Robin Veldman

Personal information
- Date of birth: 24 December 1985 (age 40)
- Place of birth: Marknesse, Netherlands

Team information
- Current team: Heerenveen (manager)

Managerial career
- Years: Team
- 2022: Anderlecht (caretaker)
- 2022–2023: Anderlecht (assistant)
- 2023: Queen's Park
- 2024–2025: Club NXT
- 2025–: Heerenveen

= Robin Veldman =

Dutch football manager

Robin Veldman (born 24 December 1985) is a Dutch football manager who is the manager of SC Heerenveen in the Eredivisie.

== Early life ==
Veldman was born and raised in the Flevopolder. He played for SV Markesse.

==Career==

=== Youth coach ===
Veldman started his career as a youth coach for SV Marknesse. He spent 11 years at SC Heerenveen, where he worked with players including Hakim Ziyech. He then became a trainer for AFC Ajax, where he worked with the youth team.

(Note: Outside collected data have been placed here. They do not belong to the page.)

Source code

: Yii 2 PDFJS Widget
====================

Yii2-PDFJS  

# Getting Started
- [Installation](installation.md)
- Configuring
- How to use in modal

In 2021, Veldman was hired to work with the Anderlecht U21 team.

=== Managerial career ===
In 2022, Veldman was appointed interim head coach of Belgian side Anderlecht.

In 2023, he was appointed manager of Scottish side Queen's Park.

On 19 March 2024, Veldman was hired by Club Brugge to manage their reserve team Club NXT in Challenger Pro League.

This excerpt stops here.